*** Opening Dataset records ***

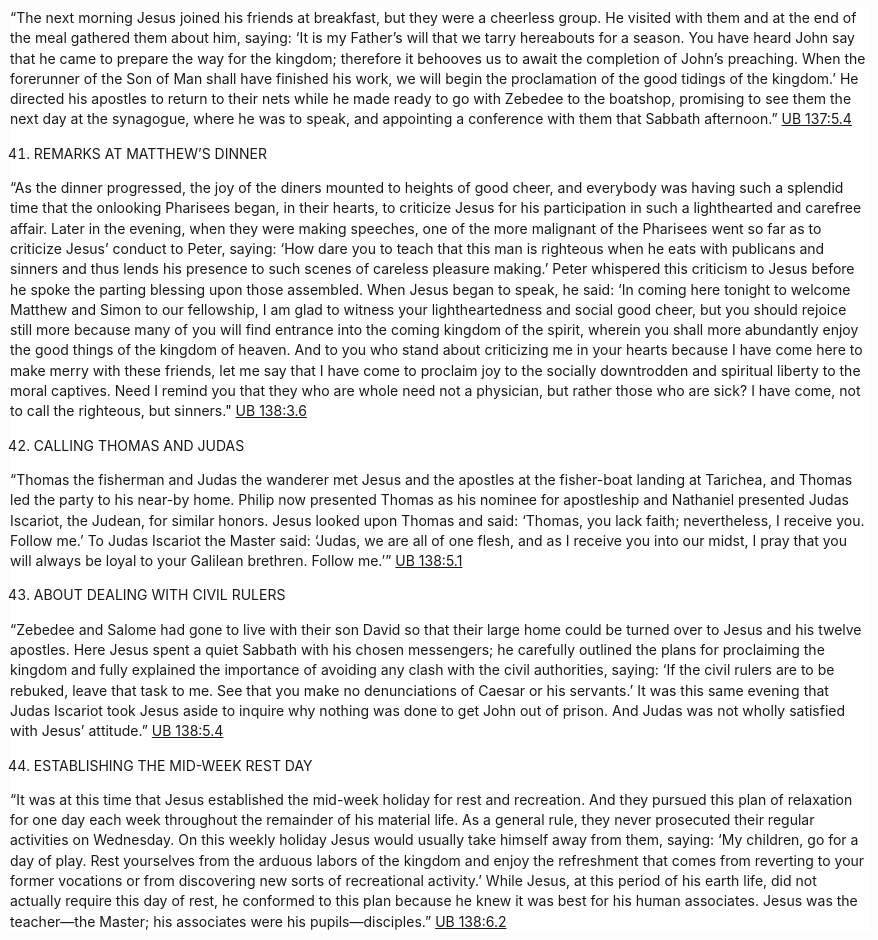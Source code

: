 “The next morning Jesus joined his friends at breakfast, but they were a cheerless group. He visited with them and at the end of the meal gathered them about him, saying: ‘It is my Father’s will that we tarry hereabouts for a season. You have heard John say that he came to prepare the way for the kingdom; therefore it behooves us to await the completion of John’s preaching. When the forerunner of the Son of Man shall have finished his work, we will begin the proclamation of the good tidings of the kingdom.’ He directed his apostles to return to their nets while he made ready to go with Zebedee to the boatshop, promising to see them the next day at the synagogue, where he was to speak, and appointing a conference with them that Sabbath afternoon.” [UB 137:5.4](/en/The_Urantia_Book/137#p5_4)

41. REMARKS AT MATTHEW’S DINNER

“As the dinner progressed, the joy of the diners mounted to heights of good cheer, and everybody was having such a splendid time that the onlooking Pharisees began, in their hearts, to criticize Jesus for his participation in such a lighthearted and carefree affair. Later in the evening, when they were making speeches, one of the more malignant of the Pharisees went so far as to criticize Jesus’ conduct to Peter, saying: ‘How dare you to teach that this man is righteous when he eats with publicans and sinners and thus lends his presence to such scenes of careless pleasure making.’ Peter whispered this criticism to Jesus before he spoke the parting blessing upon those assembled. When Jesus began to speak, he said: ‘In coming here tonight to welcome Matthew and Simon to our fellowship, I am glad to witness your lightheartedness and social good cheer, but you should rejoice still more because many of you will find entrance into the coming kingdom of the spirit, wherein you shall more abundantly enjoy the good things of the kingdom of heaven. And to you who stand about criticizing me in your hearts because I have come here to make merry with these friends, let me say that I have come to proclaim joy to the socially downtrodden and spiritual liberty to the moral captives. Need I remind you that they who are whole need not a physician, but rather those who are sick? I have come, not to call the righteous, but sinners." [UB 138:3.6](/en/The_Urantia_Book/138#p3_6)

42. CALLING THOMAS AND JUDAS

“Thomas the fisherman and Judas the wanderer met Jesus and the apostles at the fisher-boat landing at Tarichea, and Thomas led the party to his near-by home. Philip now presented Thomas as his nominee for apostleship and Nathaniel presented Judas Iscariot, the Judean, for similar honors. Jesus looked upon Thomas and said: ‘Thomas, you lack faith; nevertheless, I receive you. Follow me.’ To Judas Iscariot the Master said: ‘Judas, we are all of one flesh, and as I receive you into our midst, I pray that you will always be loyal to your Galilean brethren. Follow me.’” [UB 138:5.1](/en/The_Urantia_Book/138#p5_1)

43. ABOUT DEALING WITH CIVIL RULERS

“Zebedee and Salome had gone to live with their son David so that their large home could be turned over to Jesus and his twelve apostles. Here Jesus spent a quiet Sabbath with his chosen messengers; he carefully outlined the plans for proclaiming the kingdom and fully explained the importance of avoiding any clash with the civil authorities, saying: ‘If the civil rulers are to be rebuked, leave that task to me. See that you make no denunciations of Caesar or his servants.’ It was this same evening that Judas Iscariot took Jesus aside to inquire why nothing was done to get John out of prison. And Judas was not wholly satisfied with Jesus’ attitude.” [UB 138:5.4](/en/The_Urantia_Book/138#p5_4)

44. ESTABLISHING THE MID-WEEK REST DAY

“It was at this time that Jesus established the mid-week holiday for rest and recreation. And they pursued this plan of relaxation for one day each week throughout the remainder of his material life. As a general rule, they never prosecuted their regular activities on Wednesday. On this weekly holiday Jesus would usually take himself away from them, saying: ‘My children, go for a day of play. Rest yourselves from the arduous labors of the kingdom and enjoy the refreshment that comes from reverting to your former vocations or from discovering new sorts of recreational activity.’ While Jesus, at this period of his earth life, did not actually require this day of rest, he conformed to this plan because he knew it was best for his human associates. Jesus was the teacher—the Master; his associates were his pupils—disciples.” [UB 138:6.2](/en/The_Urantia_Book/138#p6_2)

*** Closing Dataset records ***

→ What is being asked
For every line of the records that has the word "Sabbath" in it, make a copy.

→ Your response
: “The next morning Jesus joined his friends at breakfast, but they were a cheerless group. He visited with them and at the end of the meal gathered them about him, saying: ‘It is my Father’s will that we tarry hereabouts for a season. You have heard John say that he came to prepare the way for the kingdom; therefore it behooves us to await the completion of John’s preaching. When the forerunner of the Son of Man shall have finished his work, we will begin the proclamation of the good tidings of the kingdom.’ He directed his apostles to return to their nets while he made ready to go with Zebedee to the boatshop, promising to see them the next day at the synagogue, where he was to speak, and appointing a conference with them that Sabbath afternoon.” [UB 137:5.4](/en/The_Urantia_Book/137#p5_4)
“Zebedee and Salome had gone to live with their son David so that their large home could be turned over to Jesus and his twelve apostles. Here Jesus spent a quiet Sabbath with his chosen messengers; he carefully outlined the plans for proclaiming the kingdom and fully explained the importance of avoiding any clash with the civil authorities, saying: ‘If the civil rulers are to be rebuked, leave that task to me. See that you make no denunciations of Caesar or his servants.’ It was this same evening that Judas Iscariot took Jesus aside to inquire why nothing was done to get John out of prison. And Judas was not wholly satisfied with Jesus’ attitude.” [UB 138:5.4](/en/The_Urantia_Book/138#p5_4)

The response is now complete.